VIOLET: He sent a patrolman out to the dock to check if anybody had seen him and Beverly’s pontoon boat is gone.
MATTIE FAE: Oh, no.
VIOLET: He said they’ve had a couple of boats stolen in the last little while so he didn’t think it proved anything, but he was worried about it.
(Violet starts to ascend the stairs.)
CHARLIE: Vi, you think there’s a chance Bev loaded that boat onto his trailer and took it out of there? I mean if he was going somewhere’s else.
MATTIE FAE: Trailer’s out by the shed, I saw it when we pulled up.
(Violet exits. Ivy follows her. Johnna enters, occupied with housework. Charlie holds up his empty beer bottle.)
CHARLIE: ’Scuse me, dear . . . could I trouble you for another beer?

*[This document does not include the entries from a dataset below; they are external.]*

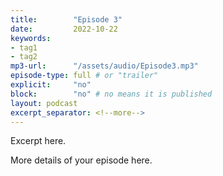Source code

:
 ```yaml
---
title:        "Episode 3"
date:         2022-10-22 
keywords:
- tag1
- tag2
mp3-url:      "/assets/audio/Episode3.mp3"
episode-type: full # or "trailer"
explicit:     "no"
block:        "no" # no means it is published
layout: podcast
excerpt_separator: <!--more-->
---
```

Excerpt here.
<!--more-->

More details of your episode here.
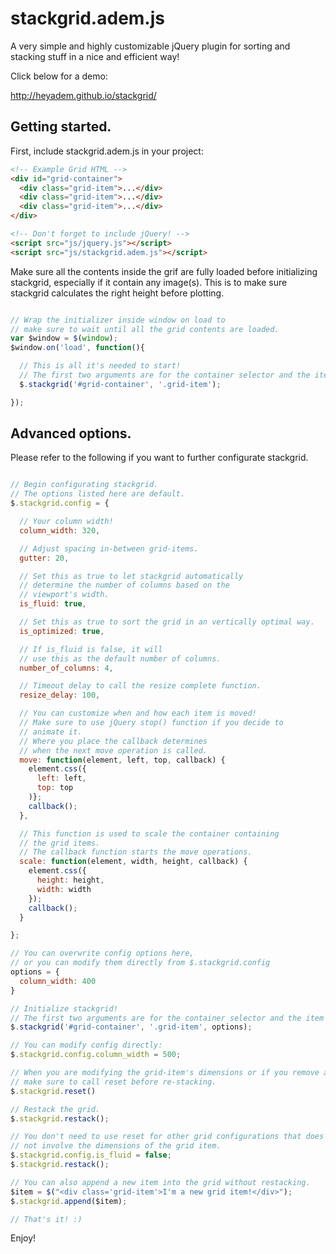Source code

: # stackgrid.adem.js

A very simple and highly customizable jQuery plugin for sorting and stacking stuff in a nice and efficient way!

Click below for a demo:

http://heyadem.github.io/stackgrid/

## Getting started.

First, include stackgrid.adem.js in your project:

```html
<!-- Example Grid HTML -->
<div id="grid-container">
  <div class="grid-item">...</div>
  <div class="grid-item">...</div>
  <div class="grid-item">...</div>
</div>

<!-- Don't forget to include jQuery! -->
<script src="js/jquery.js"></script>
<script src="js/stackgrid.adem.js"></script>
```

Make sure all the contents inside the grif are fully loaded before initializing stackgrid,
especially if it contain any image(s). This is to make sure stackgrid calculates the right height before plotting.


```javascript

// Wrap the initializer inside window on load to
// make sure to wait until all the grid contents are loaded.
var $window = $(window);
$window.on('load', function(){

  // This is all it's needed to start!
  // The first two arguments are for the container selector and the item selector.
  $.stackgrid('#grid-container', '.grid-item');

});

```

## Advanced options.

Please refer to the following if you want to further configurate stackgrid.

```javascript

// Begin configurating stackgrid.
// The options listed here are default.
$.stackgrid.config = {

  // Your column width!
  column_width: 320,

  // Adjust spacing in-between grid-items.
  gutter: 20,

  // Set this as true to let stackgrid automatically
  // determine the number of columns based on the
  // viewport's width.
  is_fluid: true,

  // Set this as true to sort the grid in an vertically optimal way.
  is_optimized: true,

  // If is_fluid is false, it will
  // use this as the default number of columns.
  number_of_columns: 4,

  // Timeout delay to call the resize complete function.
  resize_delay: 100,

  // You can customize when and how each item is moved!
  // Make sure to use jQuery stop() function if you decide to
  // animate it.
  // Where you place the callback determines
  // when the next move operation is called.
  move: function(element, left, top, callback) {
    element.css({
      left: left,
      top: top
    )};
    callback();
  },

  // This function is used to scale the container containing
  // the grid items.
  // The callback function starts the move operations.
  scale: function(element, width, height, callback) {
    element.css({
      height: height,
      width: width
    });
    callback();
  }

};

// You can overwrite config options here,
// or you can modify them directly from $.stackgrid.config
options = {
  column_width: 400
}

// Initialize stackgrid!
// The first two arguments are for the container selector and the item selector.
$.stackgrid('#grid-container', '.grid-item', options);

// You can modify config directly:
$.stackgrid.config.column_width = 500;

// When you are modifying the grid-item's dimensions or if you remove a grid-item,
// make sure to call reset before re-stacking.
$.stackgrid.reset()

// Restack the grid.
$.stackgrid.restack();

// You don't need to use reset for other grid configurations that does
// not involve the dimensions of the grid item.
$.stackgrid.config.is_fluid = false;
$.stackgrid.restack();

// You can also append a new item into the grid without restacking.
$item = $("<div class='grid-item'>I'm a new grid item!</div>");
$.stackgrid.append($item);

// That's it! :)

```

Enjoy!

MATTIE FAE: Goddamn it, she’s not a waitress.
CHARLIE: I know that.
MATTIE FAE: Then get your own beer.
(Johnna crosses, takes the empty . . . )
JOHNNA: I’ll get it.
MATTIE FAE: I don’t believe you. Watchin’ the baseball game and drinkin’ beers. Don’t you have any sense of what’s going on around you? This situation is fraught.
CHARLIE: Am I supposed to sit here like a statue? You’re drinking whiskey.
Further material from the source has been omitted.